_ABOUT THIS EXERCISE_:
Report each line from the records where the string "docs" turns up.

══ DATA SECTION

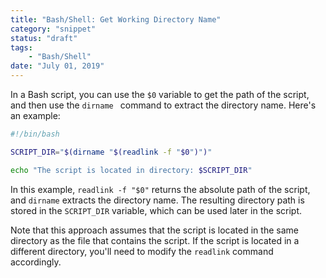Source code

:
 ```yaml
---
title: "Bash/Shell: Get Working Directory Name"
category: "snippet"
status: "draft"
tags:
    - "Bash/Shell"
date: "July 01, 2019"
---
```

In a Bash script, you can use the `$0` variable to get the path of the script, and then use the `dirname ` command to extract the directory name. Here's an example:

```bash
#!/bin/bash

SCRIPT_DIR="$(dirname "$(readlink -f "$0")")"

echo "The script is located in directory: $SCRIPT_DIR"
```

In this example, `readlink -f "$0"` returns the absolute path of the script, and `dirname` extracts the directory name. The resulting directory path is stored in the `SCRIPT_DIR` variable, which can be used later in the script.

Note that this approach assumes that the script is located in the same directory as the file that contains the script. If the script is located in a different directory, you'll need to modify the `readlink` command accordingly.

════
══ DATA SECTION

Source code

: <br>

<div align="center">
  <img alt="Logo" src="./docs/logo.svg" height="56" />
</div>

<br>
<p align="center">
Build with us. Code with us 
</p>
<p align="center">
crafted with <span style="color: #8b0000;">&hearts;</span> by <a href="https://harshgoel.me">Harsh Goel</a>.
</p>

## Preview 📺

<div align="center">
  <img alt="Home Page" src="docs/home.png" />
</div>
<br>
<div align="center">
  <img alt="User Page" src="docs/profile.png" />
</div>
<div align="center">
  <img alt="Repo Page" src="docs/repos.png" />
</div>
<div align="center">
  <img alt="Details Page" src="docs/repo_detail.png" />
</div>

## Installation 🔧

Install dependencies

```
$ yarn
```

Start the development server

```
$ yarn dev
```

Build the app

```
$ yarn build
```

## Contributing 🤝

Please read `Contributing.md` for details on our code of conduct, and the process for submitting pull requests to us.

════
══ DATA SECTION

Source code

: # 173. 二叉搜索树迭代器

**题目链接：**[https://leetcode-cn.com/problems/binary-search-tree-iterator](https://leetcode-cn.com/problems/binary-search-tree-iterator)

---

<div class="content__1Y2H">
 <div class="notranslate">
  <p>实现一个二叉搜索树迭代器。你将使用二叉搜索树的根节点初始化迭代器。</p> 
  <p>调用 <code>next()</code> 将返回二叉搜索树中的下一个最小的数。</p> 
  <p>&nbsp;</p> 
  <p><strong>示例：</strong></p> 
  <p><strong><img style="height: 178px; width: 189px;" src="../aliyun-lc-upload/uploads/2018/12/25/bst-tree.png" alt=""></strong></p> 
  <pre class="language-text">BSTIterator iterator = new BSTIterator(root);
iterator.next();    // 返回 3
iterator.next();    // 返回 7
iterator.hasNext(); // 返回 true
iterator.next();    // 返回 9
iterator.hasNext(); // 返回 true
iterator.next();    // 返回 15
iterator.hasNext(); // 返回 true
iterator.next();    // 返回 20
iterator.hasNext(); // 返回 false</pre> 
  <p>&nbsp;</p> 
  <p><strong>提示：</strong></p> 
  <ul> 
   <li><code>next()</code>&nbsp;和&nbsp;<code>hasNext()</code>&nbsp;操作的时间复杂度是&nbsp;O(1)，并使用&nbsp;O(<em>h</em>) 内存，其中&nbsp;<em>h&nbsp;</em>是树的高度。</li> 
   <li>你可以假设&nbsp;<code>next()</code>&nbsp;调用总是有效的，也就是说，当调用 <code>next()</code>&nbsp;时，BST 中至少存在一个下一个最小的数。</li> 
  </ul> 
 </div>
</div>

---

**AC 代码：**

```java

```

════

_COMPLETED TASK_:
  <img alt="Logo" src="./docs/logo.svg" height="56" />
  <img alt="Home Page" src="docs/home.png" />
  <img alt="User Page" src="docs/profile.png" />
  <img alt="Repo Page" src="docs/repos.png" />
  <img alt="Details Page" src="docs/repo_detail.png" />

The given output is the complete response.